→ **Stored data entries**
______

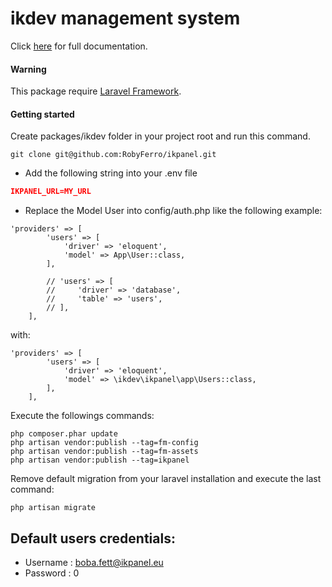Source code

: # ikdev management system
Click [here](https://ikdev.gitbook.io/ikpanel/) for full documentation.

#### Warning
This package require [Laravel Framework](https://github.com/laravel/laravel).

#### Getting started
Create packages/ikdev folder in your project root and run this command.
``` 
git clone git@github.com:RobyFerro/ikpanel.git
```

* Add the following string into your .env file

``` json
IKPANEL_URL=MY_URL
```

* Replace the Model User into config/auth.php like the following example:
```
'providers' => [
        'users' => [
            'driver' => 'eloquent',
            'model' => App\User::class,
        ],

        // 'users' => [
        //     'driver' => 'database',
        //     'table' => 'users',
        // ],
    ],

```
with:
```
'providers' => [
        'users' => [
            'driver' => 'eloquent',
            'model' => \ikdev\ikpanel\app\Users::class,
        ],
    ],
```

Execute the followings commands:
```
php composer.phar update
php artisan vendor:publish --tag=fm-config
php artisan vendor:publish --tag=fm-assets
php artisan vendor:publish --tag=ikpanel
```

Remove default migration from your laravel installation and execute the last command:
```
php artisan migrate
```

## Default users credentials:
* Username : boba.fett@ikpanel.eu
* Password : 0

______

→ **Task description**
Copy each line of the data that contains the word "vendor", leaving the other lines out.

→ **Problem solution**
php artisan vendor:publish --tag=fm-config
php artisan vendor:publish --tag=fm-assets
php artisan vendor:publish --tag=ikpanel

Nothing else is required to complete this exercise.